[What you have to do]
From the line with "C = generate_classifiers()" down to the final line of the material below, quote every line exactly and leave out all lines before it.
——————
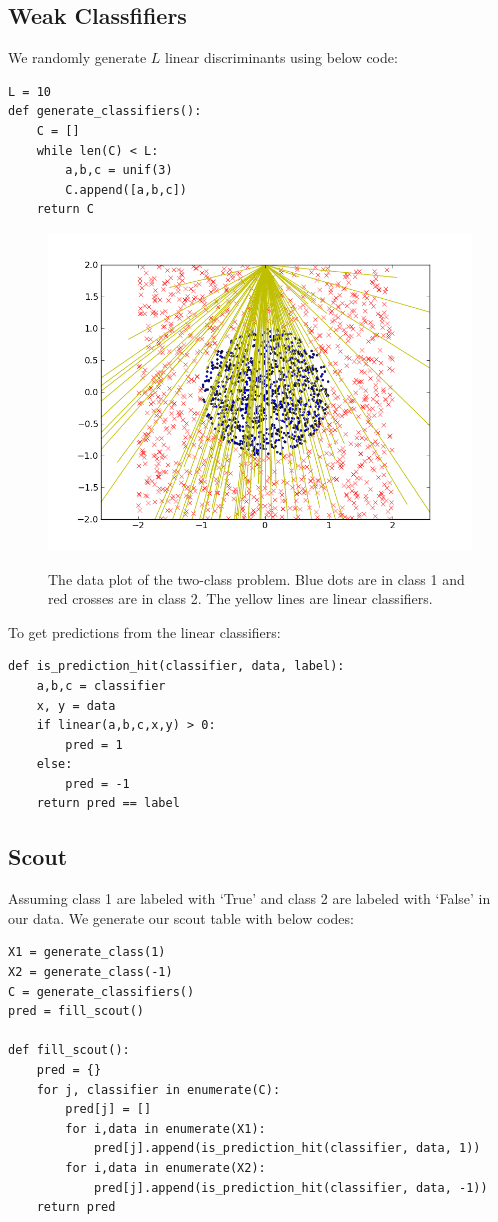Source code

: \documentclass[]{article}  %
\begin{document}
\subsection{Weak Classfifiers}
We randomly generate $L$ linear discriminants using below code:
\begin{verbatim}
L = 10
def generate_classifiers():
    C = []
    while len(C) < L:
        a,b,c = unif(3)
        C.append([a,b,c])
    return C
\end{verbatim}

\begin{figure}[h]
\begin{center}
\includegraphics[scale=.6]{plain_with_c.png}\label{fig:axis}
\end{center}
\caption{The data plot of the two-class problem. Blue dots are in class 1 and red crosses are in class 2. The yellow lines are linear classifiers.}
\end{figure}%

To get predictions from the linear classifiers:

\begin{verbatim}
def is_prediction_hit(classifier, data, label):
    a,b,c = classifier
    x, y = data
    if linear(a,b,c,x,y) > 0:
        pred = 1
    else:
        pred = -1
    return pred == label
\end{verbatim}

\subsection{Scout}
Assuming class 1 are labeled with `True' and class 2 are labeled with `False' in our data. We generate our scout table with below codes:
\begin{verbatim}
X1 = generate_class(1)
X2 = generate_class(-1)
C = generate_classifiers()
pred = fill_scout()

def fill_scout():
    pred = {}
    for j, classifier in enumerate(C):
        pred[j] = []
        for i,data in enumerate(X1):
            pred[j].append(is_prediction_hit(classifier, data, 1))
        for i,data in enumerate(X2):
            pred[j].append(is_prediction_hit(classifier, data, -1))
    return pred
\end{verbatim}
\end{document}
——————
[Result]
C = generate_classifiers()
pred = fill_scout()

def fill_scout():
    pred = {}
    for j, classifier in enumerate(C):
        pred[j] = []
        for i,data in enumerate(X1):
            pred[j].append(is_prediction_hit(classifier, data, 1))
        for i,data in enumerate(X2):
            pred[j].append(is_prediction_hit(classifier, data, -1))
    return pred
\end{verbatim}
\end{document}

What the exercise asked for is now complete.